Go to the line holding "- Implementation Summary" in the entries below and write out exactly every line down to and including the line holding "### 1. 🔒 Security Enhancements".

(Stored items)
◇ ◇ ◇

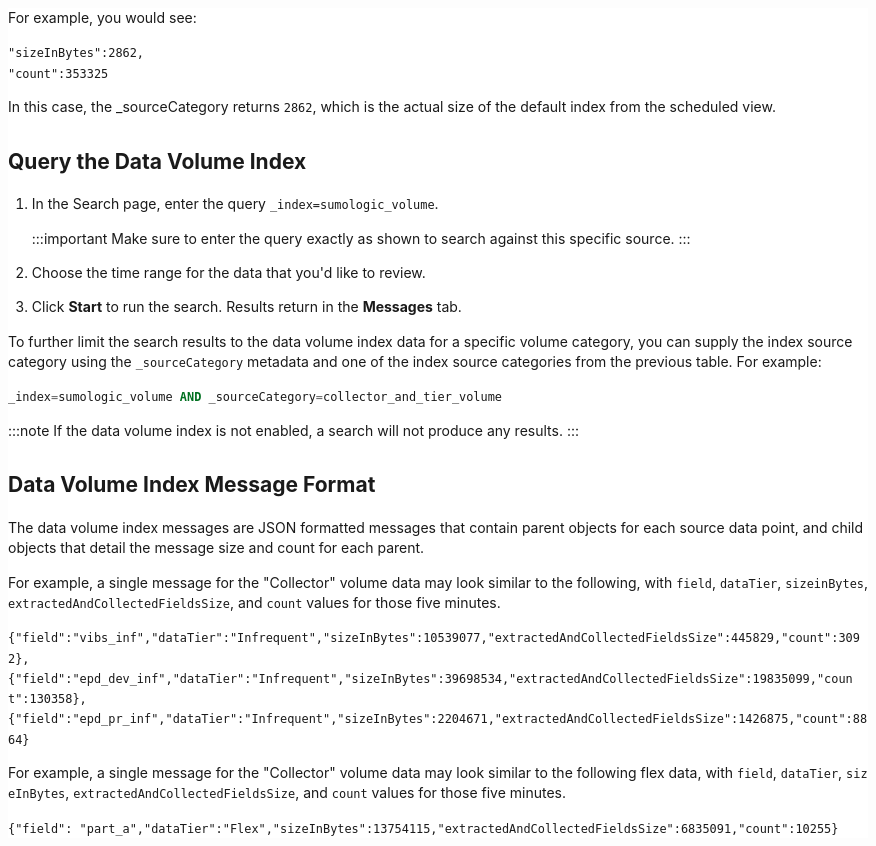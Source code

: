 For example, you would see:

```
"sizeInBytes":2862,
"count":353325
```

In this case, the _sourceCategory returns `2862`, which is the actual size of the default index from the scheduled view.

## Query the Data Volume Index

1. In the Search page, enter the query `_index=sumologic_volume`.

    :::important
    Make sure to enter the query exactly as shown to search against this specific source.
    :::

1. Choose the time range for the data that you'd like to review.
1. Click **Start** to run the search. Results return in the **Messages** tab.

To further limit the search results to the data volume index data for a specific volume category, you can supply the index source category using the `_sourceCategory` metadata and one of the index source categories from the previous table. For example:

```sql
_index=sumologic_volume AND _sourceCategory=collector_and_tier_volume
```

:::note
If the data volume index is not enabled, a search will not produce any results.
:::

## Data Volume Index Message Format

The data volume index messages are JSON formatted messages that contain parent objects for each source data point, and child objects that detail the message size and count for each parent.

For example, a single message for the "Collector" volume data may look similar to the following, with `field`, `dataTier`, `sizeinBytes`, `extractedAndCollectedFieldsSize`, and `count` values for those five minutes.

```
{"field":"vibs_inf","dataTier":"Infrequent","sizeInBytes":10539077,"extractedAndCollectedFieldsSize":445829,"count":3092},
{"field":"epd_dev_inf","dataTier":"Infrequent","sizeInBytes":39698534,"extractedAndCollectedFieldsSize":19835099,"count":130358},
{"field":"epd_pr_inf","dataTier":"Infrequent","sizeInBytes":2204671,"extractedAndCollectedFieldsSize":1426875,"count":8864}
```

For example, a single message for the "Collector" volume data may look similar to the following flex data, with `field`, `dataTier`, `sizeInBytes`, `extractedAndCollectedFieldsSize`, and `count` values for those five minutes.

```
{"field": "part_a","dataTier":"Flex","sizeInBytes":13754115,"extractedAndCollectedFieldsSize":6835091,"count":10255}
```
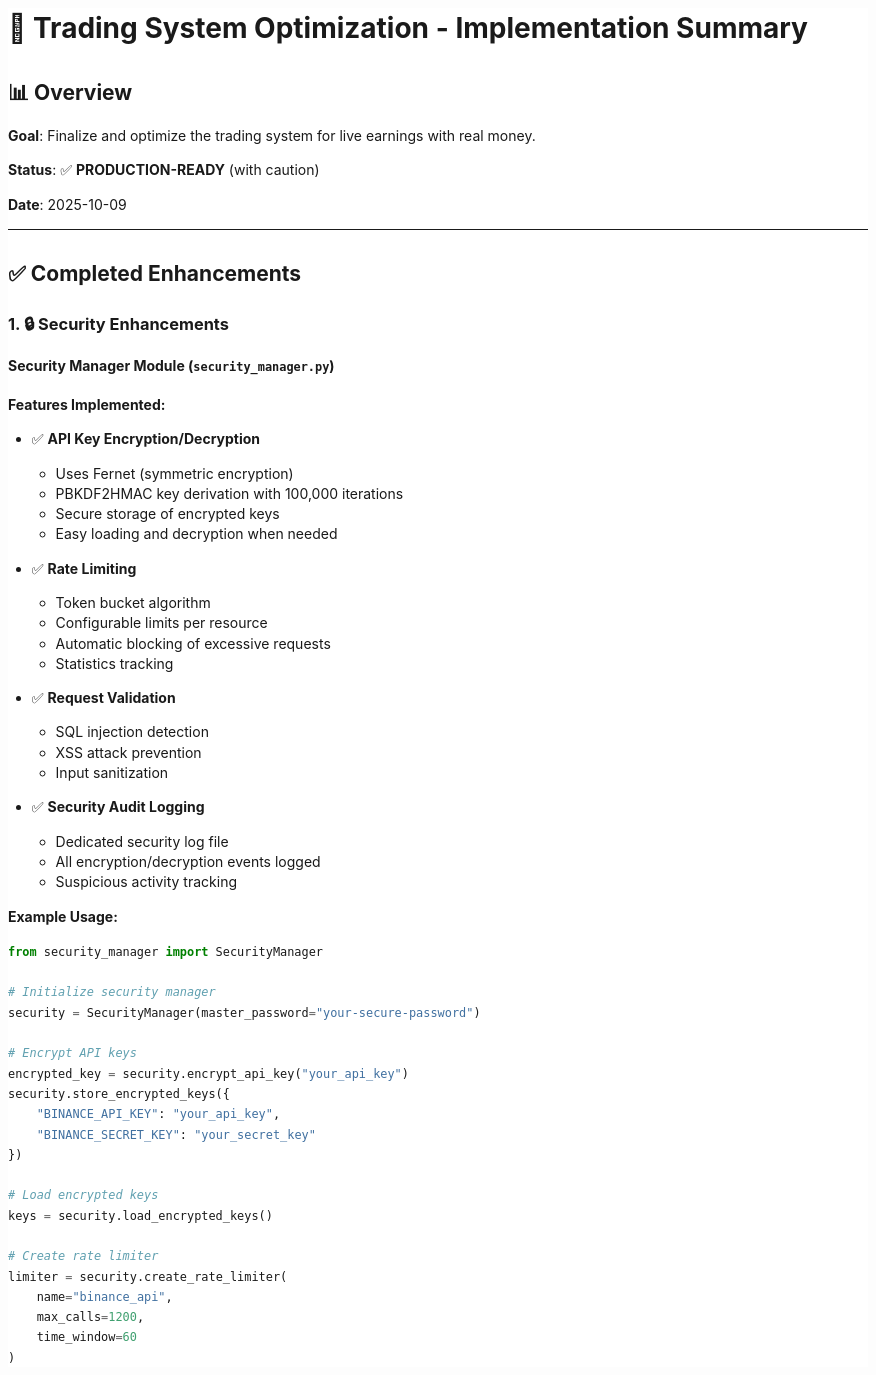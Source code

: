 # 🚀 Trading System Optimization - Implementation Summary

## 📊 Overview

**Goal**: Finalize and optimize the trading system for live earnings with real money.

**Status**: ✅ **PRODUCTION-READY** (with caution)

**Date**: 2025-10-09

---

## ✅ Completed Enhancements

### 1. 🔒 Security Enhancements

#### Security Manager Module (`security_manager.py`)

**Features Implemented:**
- ✅ **API Key Encryption/Decryption**
  - Uses Fernet (symmetric encryption)
  - PBKDF2HMAC key derivation with 100,000 iterations
  - Secure storage of encrypted keys
  - Easy loading and decryption when needed

- ✅ **Rate Limiting**
  - Token bucket algorithm
  - Configurable limits per resource
  - Automatic blocking of excessive requests
  - Statistics tracking

- ✅ **Request Validation**
  - SQL injection detection
  - XSS attack prevention
  - Input sanitization

- ✅ **Security Audit Logging**
  - Dedicated security log file
  - All encryption/decryption events logged
  - Suspicious activity tracking

**Example Usage:**
```python
from security_manager import SecurityManager

# Initialize security manager
security = SecurityManager(master_password="your-secure-password")

# Encrypt API keys
encrypted_key = security.encrypt_api_key("your_api_key")
security.store_encrypted_keys({
    "BINANCE_API_KEY": "your_api_key",
    "BINANCE_SECRET_KEY": "your_secret_key"
})

# Load encrypted keys
keys = security.load_encrypted_keys()

# Create rate limiter
limiter = security.create_rate_limiter(
    name="binance_api",
    max_calls=1200,
    time_window=60
)
```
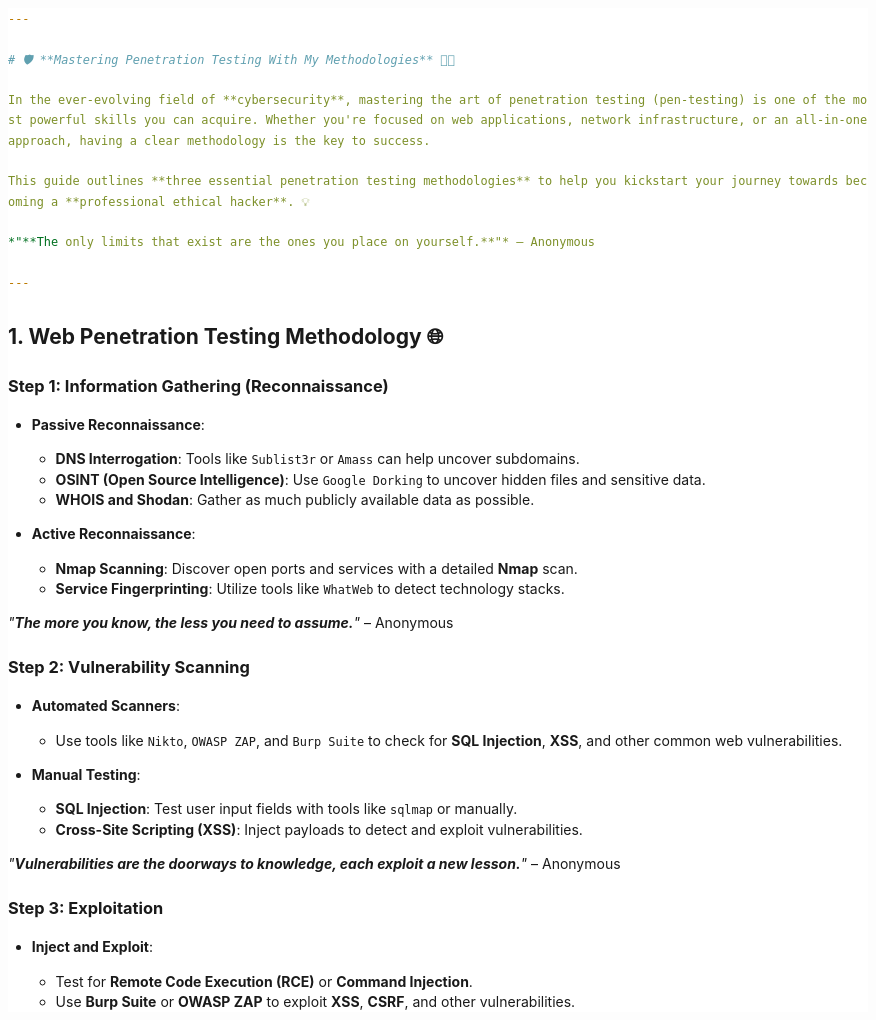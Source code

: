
 ```yaml
---

# 🛡️ **Mastering Penetration Testing With My Methodologies** 🧑‍💻

In the ever-evolving field of **cybersecurity**, mastering the art of penetration testing (pen-testing) is one of the most powerful skills you can acquire. Whether you're focused on web applications, network infrastructure, or an all-in-one approach, having a clear methodology is the key to success.

This guide outlines **three essential penetration testing methodologies** to help you kickstart your journey towards becoming a **professional ethical hacker**. 💡

*"**The only limits that exist are the ones you place on yourself.**"* – Anonymous

---
```


## **1. Web Penetration Testing Methodology** 🌐

### **Step 1: Information Gathering (Reconnaissance)**

* **Passive Reconnaissance**:

  * **DNS Interrogation**: Tools like `Sublist3r` or `Amass` can help uncover subdomains.
  * **OSINT (Open Source Intelligence)**: Use `Google Dorking` to uncover hidden files and sensitive data.
  * **WHOIS and Shodan**: Gather as much publicly available data as possible.

* **Active Reconnaissance**:

  * **Nmap Scanning**: Discover open ports and services with a detailed **Nmap** scan.
  * **Service Fingerprinting**: Utilize tools like `WhatWeb` to detect technology stacks.

*"**The more you know, the less you need to assume.**"* – Anonymous

### **Step 2: Vulnerability Scanning**

* **Automated Scanners**:

  * Use tools like `Nikto`, `OWASP ZAP`, and `Burp Suite` to check for **SQL Injection**, **XSS**, and other common web vulnerabilities.
* **Manual Testing**:

  * **SQL Injection**: Test user input fields with tools like `sqlmap` or manually.
  * **Cross-Site Scripting (XSS)**: Inject payloads to detect and exploit vulnerabilities.

*"**Vulnerabilities are the doorways to knowledge, each exploit a new lesson.**"* – Anonymous

### **Step 3: Exploitation**

* **Inject and Exploit**:

  * Test for **Remote Code Execution (RCE)** or **Command Injection**.
  * Use **Burp Suite** or **OWASP ZAP** to exploit **XSS**, **CSRF**, and other vulnerabilities.
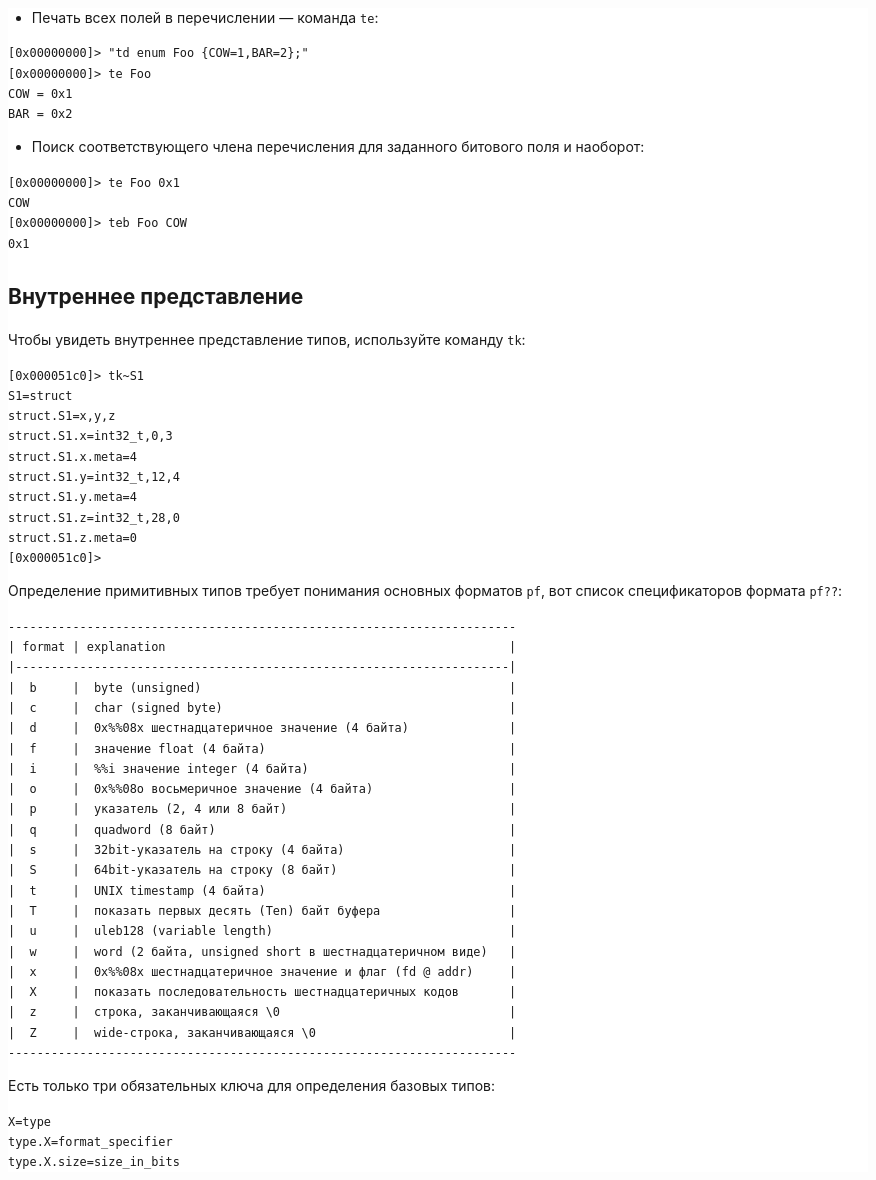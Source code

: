 * Печать всех полей в перечислении — команда `te`:

```
[0x00000000]> "td enum Foo {COW=1,BAR=2};"
[0x00000000]> te Foo
COW = 0x1
BAR = 0x2
```

* Поиск соответствующего члена перечисления для заданного битового поля и наоборот:

```
[0x00000000]> te Foo 0x1
COW
[0x00000000]> teb Foo COW
0x1
```

## Внутреннее представление

Чтобы увидеть внутреннее представление типов, используйте команду `tk`:

```
[0x000051c0]> tk~S1
S1=struct
struct.S1=x,y,z
struct.S1.x=int32_t,0,3
struct.S1.x.meta=4
struct.S1.y=int32_t,12,4
struct.S1.y.meta=4
struct.S1.z=int32_t,28,0
struct.S1.z.meta=0
[0x000051c0]>
```

Определение примитивных типов требует понимания основных форматов `pf`, вот список спецификаторов формата `pf??`:

```
-----------------------------------------------------------------------
| format | explanation                                                |
|---------------------------------------------------------------------|
|  b     |  byte (unsigned)                                           |
|  c     |  char (signed byte)                                        |
|  d     |  0x%%08x шестнадцатеричное значение (4 байта)              |
|  f     |  значение float (4 байта)                                  |
|  i     |  %%i значение integer (4 байта)                            |
|  o     |  0x%%08o восьмеричное значение (4 байта)                   |
|  p     |  указатель (2, 4 или 8 байт)                               |
|  q     |  quadword (8 байт)                                         |
|  s     |  32bit-указатель на строку (4 байта)                       |
|  S     |  64bit-указатель на строку (8 байт)                        |
|  t     |  UNIX timestamp (4 байта)                                  |
|  T     |  показать первых десять (Ten) байт буфера                  |
|  u     |  uleb128 (variable length)                                 |
|  w     |  word (2 байта, unsigned short в шестнадцатеричном виде)   |
|  x     |  0x%%08x шестнадцатеричное значение и флаг (fd @ addr)     |
|  X     |  показать последовательность шестнадцатеричных кодов       |
|  z     |  строка, заканчивающаяся \0                                |
|  Z     |  wide-строка, заканчивающаяся \0                           |
-----------------------------------------------------------------------

```
Есть только три обязательных ключа для определения базовых типов:
```
X=type
type.X=format_specifier
type.X.size=size_in_bits
```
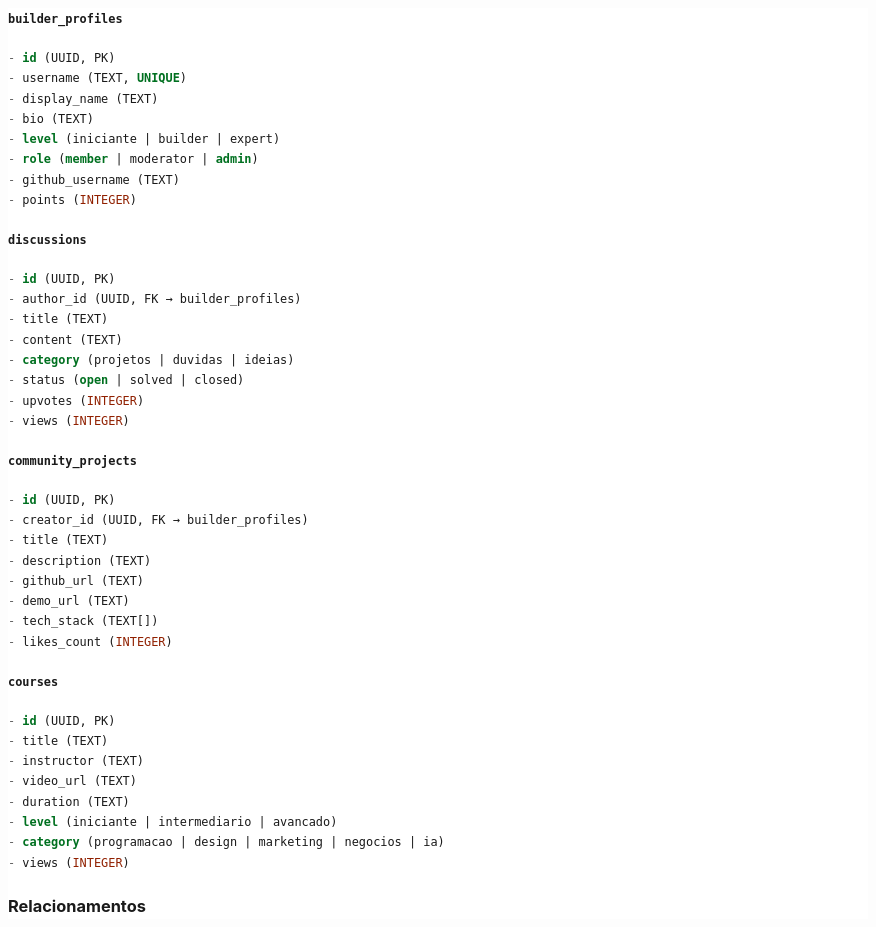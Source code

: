 #### `builder_profiles`

```sql
- id (UUID, PK)
- username (TEXT, UNIQUE)
- display_name (TEXT)
- bio (TEXT)
- level (iniciante | builder | expert)
- role (member | moderator | admin)
- github_username (TEXT)
- points (INTEGER)
```

#### `discussions`

```sql
- id (UUID, PK)
- author_id (UUID, FK → builder_profiles)
- title (TEXT)
- content (TEXT)
- category (projetos | duvidas | ideias)
- status (open | solved | closed)
- upvotes (INTEGER)
- views (INTEGER)
```

#### `community_projects`

```sql
- id (UUID, PK)
- creator_id (UUID, FK → builder_profiles)
- title (TEXT)
- description (TEXT)
- github_url (TEXT)
- demo_url (TEXT)
- tech_stack (TEXT[])
- likes_count (INTEGER)
```

#### `courses`

```sql
- id (UUID, PK)
- title (TEXT)
- instructor (TEXT)
- video_url (TEXT)
- duration (TEXT)
- level (iniciante | intermediario | avancado)
- category (programacao | design | marketing | negocios | ia)
- views (INTEGER)
```

### Relacionamentos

◇ ◇ ◇

* _EXERCISE RESULT_:
: # 🚀 Trading System Optimization - Implementation Summary

## 📊 Overview

**Goal**: Finalize and optimize the trading system for live earnings with real money.

**Status**: ✅ **PRODUCTION-READY** (with caution)

**Date**: 2025-10-09

---

## ✅ Completed Enhancements

### 1. 🔒 Security Enhancements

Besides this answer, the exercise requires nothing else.